> [To do]:
Below are records with pictures in them; print them exactly, omitting the pictures.
════════════════════
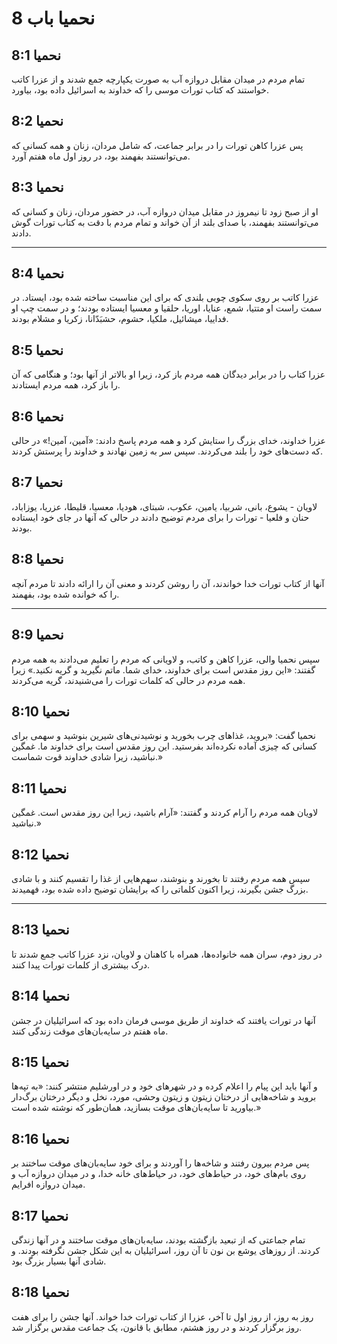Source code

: # نحمیا باب 8

## نحمیا 8:1

تمام مردم در میدان مقابل دروازه آب به صورت یکپارچه جمع شدند و از عزرا کاتب خواستند که کتاب تورات موسی را که خداوند به اسرائیل داده بود، بیاورد.

## نحمیا 8:2

پس عزرا کاهن تورات را در برابر جماعت، که شامل مردان، زنان و همه کسانی که می‌توانستند بفهمند بود، در روز اول ماه هفتم آورد.

## نحمیا 8:3

او از صبح زود تا نیمروز در مقابل میدان دروازه آب، در حضور مردان، زنان و کسانی که می‌توانستند بفهمند، با صدای بلند از آن خواند و تمام مردم با دقت به کتاب تورات گوش دادند.

---

## نحمیا 8:4

عزرا کاتب بر روی سکوی چوبی بلندی که برای این مناسبت ساخته شده بود، ایستاد. در سمت راست او متتیا، شمع، عنایا، اوریا، حلقیا و معسیا ایستاده بودند؛ و در سمت چپ او فداییا، میشائیل، ملکیا، حشوم، حشبَدّانا، زکریا و مشلام بودند.

## نحمیا 8:5

عزرا کتاب را در برابر دیدگان همه مردم باز کرد، زیرا او بالاتر از آنها بود؛ و هنگامی که آن را باز کرد، همه مردم ایستادند.

## نحمیا 8:6

عزرا خداوند، خدای بزرگ را ستایش کرد و همه مردم پاسخ دادند: «آمین، آمین!» در حالی که دست‌های خود را بلند می‌کردند. سپس سر به زمین نهادند و خداوند را پرستش کردند.

## نحمیا 8:7

لاویان - یشوع، بانی، شربیا، یامین، عکوب، شبتای، هودیا، معسیا، قلیطا، عزریا، یوزاباد، حنان و فلعیا - تورات را برای مردم توضیح دادند در حالی که آنها در جای خود ایستاده بودند.

## نحمیا 8:8

آنها از کتاب تورات خدا خواندند، آن را روشن کردند و معنی آن را ارائه دادند تا مردم آنچه را که خوانده شده بود، بفهمند.

---

## نحمیا 8:9

سپس نحمیا والی، عزرا کاهن و کاتب، و لاویانی که مردم را تعلیم می‌دادند به همه مردم گفتند: «این روز مقدس است برای خداوند، خدای شما. ماتم نگیرید و گریه نکنید.» زیرا همه مردم در حالی که کلمات تورات را می‌شنیدند، گریه می‌کردند.

## نحمیا 8:10

نحمیا گفت: «بروید، غذاهای چرب بخورید و نوشیدنی‌های شیرین بنوشید و سهمی برای کسانی که چیزی آماده نکرده‌اند بفرستید. این روز مقدس است برای خداوند ما. غمگین نباشید، زیرا شادی خداوند قوت شماست.»

## نحمیا 8:11

لاویان همه مردم را آرام کردند و گفتند: «آرام باشید، زیرا این روز مقدس است. غمگین نباشید.»

## نحمیا 8:12

سپس همه مردم رفتند تا بخورند و بنوشند، سهم‌هایی از غذا را تقسیم کنند و با شادی بزرگ جشن بگیرند، زیرا اکنون کلماتی را که برایشان توضیح داده شده بود، فهمیدند.

---

## نحمیا 8:13

در روز دوم، سران همه خانواده‌ها، همراه با کاهنان و لاویان، نزد عزرا کاتب جمع شدند تا درک بیشتری از کلمات تورات پیدا کنند.

## نحمیا 8:14

آنها در تورات یافتند که خداوند از طریق موسی فرمان داده بود که اسرائیلیان در جشن ماه هفتم در سایه‌بان‌های موقت زندگی کنند.

## نحمیا 8:15

و آنها باید این پیام را اعلام کرده و در شهرهای خود و در اورشلیم منتشر کنند: «به تپه‌ها بروید و شاخه‌هایی از درختان زیتون و زیتون وحشی، مورد، نخل و دیگر درختان برگ‌دار بیاورید تا سایه‌بان‌های موقت بسازید، همان‌طور که نوشته شده است.»

## نحمیا 8:16

پس مردم بیرون رفتند و شاخه‌ها را آوردند و برای خود سایه‌بان‌های موقت ساختند بر روی بام‌های خود، در حیاط‌های خود، در حیاط‌های خانه خدا، و در میدان دروازه آب و میدان دروازه افرایم.

## نحمیا 8:17

تمام جماعتی که از تبعید بازگشته بودند، سایه‌بان‌های موقت ساختند و در آنها زندگی کردند. از روزهای یوشع بن نون تا آن روز، اسرائیلیان به این شکل جشن نگرفته بودند. و شادی آنها بسیار بزرگ بود.

## نحمیا 8:18

روز به روز، از روز اول تا آخر، عزرا از کتاب تورات خدا خواند. آنها جشن را برای هفت روز برگزار کردند و در روز هشتم، مطابق با قانون، یک جماعت مقدس برگزار شد.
════════════════════
> [Reply to the exercise]:
Source code

: # نحمیا باب 8

## نحمیا 8:1

تمام مردم در میدان مقابل دروازه آب به صورت یکپارچه جمع شدند و از عزرا کاتب خواستند که کتاب تورات موسی را که خداوند به اسرائیل داده بود، بیاورد.

## نحمیا 8:2

پس عزرا کاهن تورات را در برابر جماعت، که شامل مردان، زنان و همه کسانی که می‌توانستند بفهمند بود، در روز اول ماه هفتم آورد.

## نحمیا 8:3

او از صبح زود تا نیمروز در مقابل میدان دروازه آب، در حضور مردان، زنان و کسانی که می‌توانستند بفهمند، با صدای بلند از آن خواند و تمام مردم با دقت به کتاب تورات گوش دادند.

---

## نحمیا 8:4

عزرا کاتب بر روی سکوی چوبی بلندی که برای این مناسبت ساخته شده بود، ایستاد. در سمت راست او متتیا، شمع، عنایا، اوریا، حلقیا و معسیا ایستاده بودند؛ و در سمت چپ او فداییا، میشائیل، ملکیا، حشوم، حشبَدّانا، زکریا و مشلام بودند.

## نحمیا 8:5

عزرا کتاب را در برابر دیدگان همه مردم باز کرد، زیرا او بالاتر از آنها بود؛ و هنگامی که آن را باز کرد، همه مردم ایستادند.

## نحمیا 8:6

عزرا خداوند، خدای بزرگ را ستایش کرد و همه مردم پاسخ دادند: «آمین، آمین!» در حالی که دست‌های خود را بلند می‌کردند. سپس سر به زمین نهادند و خداوند را پرستش کردند.

## نحمیا 8:7

لاویان - یشوع، بانی، شربیا، یامین، عکوب، شبتای، هودیا، معسیا، قلیطا، عزریا، یوزاباد، حنان و فلعیا - تورات را برای مردم توضیح دادند در حالی که آنها در جای خود ایستاده بودند.

## نحمیا 8:8

آنها از کتاب تورات خدا خواندند، آن را روشن کردند و معنی آن را ارائه دادند تا مردم آنچه را که خوانده شده بود، بفهمند.

---

## نحمیا 8:9

سپس نحمیا والی، عزرا کاهن و کاتب، و لاویانی که مردم را تعلیم می‌دادند به همه مردم گفتند: «این روز مقدس است برای خداوند، خدای شما. ماتم نگیرید و گریه نکنید.» زیرا همه مردم در حالی که کلمات تورات را می‌شنیدند، گریه می‌کردند.

## نحمیا 8:10

نحمیا گفت: «بروید، غذاهای چرب بخورید و نوشیدنی‌های شیرین بنوشید و سهمی برای کسانی که چیزی آماده نکرده‌اند بفرستید. این روز مقدس است برای خداوند ما. غمگین نباشید، زیرا شادی خداوند قوت شماست.»

## نحمیا 8:11

لاویان همه مردم را آرام کردند و گفتند: «آرام باشید، زیرا این روز مقدس است. غمگین نباشید.»

## نحمیا 8:12

سپس همه مردم رفتند تا بخورند و بنوشند، سهم‌هایی از غذا را تقسیم کنند و با شادی بزرگ جشن بگیرند، زیرا اکنون کلماتی را که برایشان توضیح داده شده بود، فهمیدند.

---

## نحمیا 8:13

در روز دوم، سران همه خانواده‌ها، همراه با کاهنان و لاویان، نزد عزرا کاتب جمع شدند تا درک بیشتری از کلمات تورات پیدا کنند.

## نحمیا 8:14

آنها در تورات یافتند که خداوند از طریق موسی فرمان داده بود که اسرائیلیان در جشن ماه هفتم در سایه‌بان‌های موقت زندگی کنند.

## نحمیا 8:15

و آنها باید این پیام را اعلام کرده و در شهرهای خود و در اورشلیم منتشر کنند: «به تپه‌ها بروید و شاخه‌هایی از درختان زیتون و زیتون وحشی، مورد، نخل و دیگر درختان برگ‌دار بیاورید تا سایه‌بان‌های موقت بسازید، همان‌طور که نوشته شده است.»

## نحمیا 8:16

پس مردم بیرون رفتند و شاخه‌ها را آوردند و برای خود سایه‌بان‌های موقت ساختند بر روی بام‌های خود، در حیاط‌های خود، در حیاط‌های خانه خدا، و در میدان دروازه آب و میدان دروازه افرایم.

## نحمیا 8:17

تمام جماعتی که از تبعید بازگشته بودند، سایه‌بان‌های موقت ساختند و در آنها زندگی کردند. از روزهای یوشع بن نون تا آن روز، اسرائیلیان به این شکل جشن نگرفته بودند. و شادی آنها بسیار بزرگ بود.

## نحمیا 8:18

روز به روز، از روز اول تا آخر، عزرا از کتاب تورات خدا خواند. آنها جشن را برای هفت روز برگزار کردند و در روز هشتم، مطابق با قانون، یک جماعت مقدس برگزار شد.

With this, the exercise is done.